[Source texts of formatted documents]
____

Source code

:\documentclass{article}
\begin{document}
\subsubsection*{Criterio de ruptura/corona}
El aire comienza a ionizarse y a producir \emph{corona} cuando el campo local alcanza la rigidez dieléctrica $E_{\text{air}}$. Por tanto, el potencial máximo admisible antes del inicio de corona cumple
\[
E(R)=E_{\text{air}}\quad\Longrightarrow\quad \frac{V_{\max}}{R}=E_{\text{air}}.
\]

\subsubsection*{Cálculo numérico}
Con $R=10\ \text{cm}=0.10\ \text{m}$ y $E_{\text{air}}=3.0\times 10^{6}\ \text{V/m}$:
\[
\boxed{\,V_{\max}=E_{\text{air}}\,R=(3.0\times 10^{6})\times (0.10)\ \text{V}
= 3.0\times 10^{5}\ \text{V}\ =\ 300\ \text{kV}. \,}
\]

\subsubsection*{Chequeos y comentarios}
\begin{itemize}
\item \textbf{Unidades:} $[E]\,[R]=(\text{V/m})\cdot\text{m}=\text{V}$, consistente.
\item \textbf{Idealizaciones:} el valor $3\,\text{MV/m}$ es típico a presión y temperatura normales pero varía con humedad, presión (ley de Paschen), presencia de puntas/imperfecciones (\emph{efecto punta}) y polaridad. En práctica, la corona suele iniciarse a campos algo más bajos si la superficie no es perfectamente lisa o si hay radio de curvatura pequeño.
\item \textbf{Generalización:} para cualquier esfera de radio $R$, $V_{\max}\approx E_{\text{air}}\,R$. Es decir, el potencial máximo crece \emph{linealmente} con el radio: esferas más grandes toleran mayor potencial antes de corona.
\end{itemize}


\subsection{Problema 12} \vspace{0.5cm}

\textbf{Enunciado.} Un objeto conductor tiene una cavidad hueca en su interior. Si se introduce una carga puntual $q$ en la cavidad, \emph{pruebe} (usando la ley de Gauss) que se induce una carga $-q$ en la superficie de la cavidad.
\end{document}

____

■ Assignment
What lines in the entries above include the string "máximo"? Return each one.

■ Response area
El aire comienza a ionizarse y a producir \emph{corona} cuando el campo local alcanza la rigidez dieléctrica $E_{\text{air}}$. Por tanto, el potencial máximo admisible antes del inicio de corona cumple
\item \textbf{Generalización:} para cualquier esfera de radio $R$, $V_{\max}\approx E_{\text{air}}\,R$. Es decir, el potencial máximo crece \emph{linealmente} con el radio: esferas más grandes toleran mayor potencial antes de corona.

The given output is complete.